Among the entries that follow, some lines contain the word "textbf". Show all of them.

______________________________

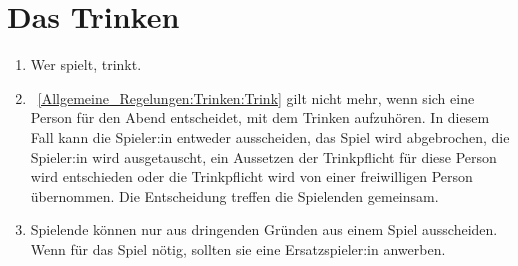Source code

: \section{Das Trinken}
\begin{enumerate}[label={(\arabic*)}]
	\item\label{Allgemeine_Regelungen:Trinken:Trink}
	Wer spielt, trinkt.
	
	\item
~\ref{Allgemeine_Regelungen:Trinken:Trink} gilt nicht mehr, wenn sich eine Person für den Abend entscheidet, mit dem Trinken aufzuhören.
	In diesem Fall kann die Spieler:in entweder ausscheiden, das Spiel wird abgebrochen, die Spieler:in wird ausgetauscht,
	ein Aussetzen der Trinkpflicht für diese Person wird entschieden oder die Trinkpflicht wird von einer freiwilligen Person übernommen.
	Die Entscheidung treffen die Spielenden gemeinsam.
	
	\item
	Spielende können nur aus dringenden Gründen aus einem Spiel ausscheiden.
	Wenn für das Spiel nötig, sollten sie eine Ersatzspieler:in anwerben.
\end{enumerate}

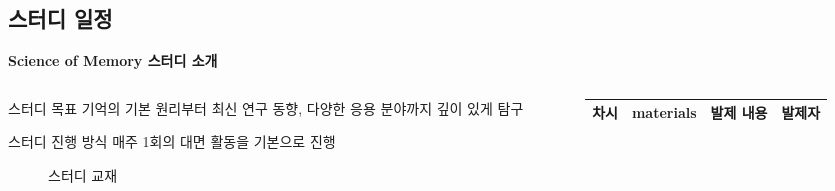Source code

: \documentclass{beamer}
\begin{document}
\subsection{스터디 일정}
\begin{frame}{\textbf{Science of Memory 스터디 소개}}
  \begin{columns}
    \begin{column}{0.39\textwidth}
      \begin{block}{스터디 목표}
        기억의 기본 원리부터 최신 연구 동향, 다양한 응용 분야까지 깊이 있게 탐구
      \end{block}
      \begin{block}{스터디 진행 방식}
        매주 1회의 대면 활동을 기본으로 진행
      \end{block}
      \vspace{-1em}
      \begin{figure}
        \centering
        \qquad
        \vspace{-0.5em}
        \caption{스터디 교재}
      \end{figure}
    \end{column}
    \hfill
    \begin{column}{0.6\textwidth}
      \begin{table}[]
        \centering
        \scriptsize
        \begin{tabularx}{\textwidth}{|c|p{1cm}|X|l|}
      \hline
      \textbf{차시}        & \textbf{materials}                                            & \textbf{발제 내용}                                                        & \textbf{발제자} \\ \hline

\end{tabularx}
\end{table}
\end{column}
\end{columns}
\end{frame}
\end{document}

______________________________

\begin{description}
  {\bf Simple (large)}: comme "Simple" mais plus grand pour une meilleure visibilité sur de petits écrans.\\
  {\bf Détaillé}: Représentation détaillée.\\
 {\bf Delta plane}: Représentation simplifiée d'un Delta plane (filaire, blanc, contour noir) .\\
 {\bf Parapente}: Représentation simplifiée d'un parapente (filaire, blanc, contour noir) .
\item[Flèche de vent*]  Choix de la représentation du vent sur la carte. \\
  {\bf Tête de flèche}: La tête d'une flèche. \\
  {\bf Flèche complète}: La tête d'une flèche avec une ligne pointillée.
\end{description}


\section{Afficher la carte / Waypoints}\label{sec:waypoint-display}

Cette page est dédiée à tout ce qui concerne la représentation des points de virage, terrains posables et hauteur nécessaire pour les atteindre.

______________________________

• SOLUTION TO THIS TASK:
\begin{frame}{\textbf{Science of Memory 스터디 소개}}
      \textbf{차시}        & \textbf{materials}                                            & \textbf{발제 내용}                                                        & \textbf{발제자} \\ \hline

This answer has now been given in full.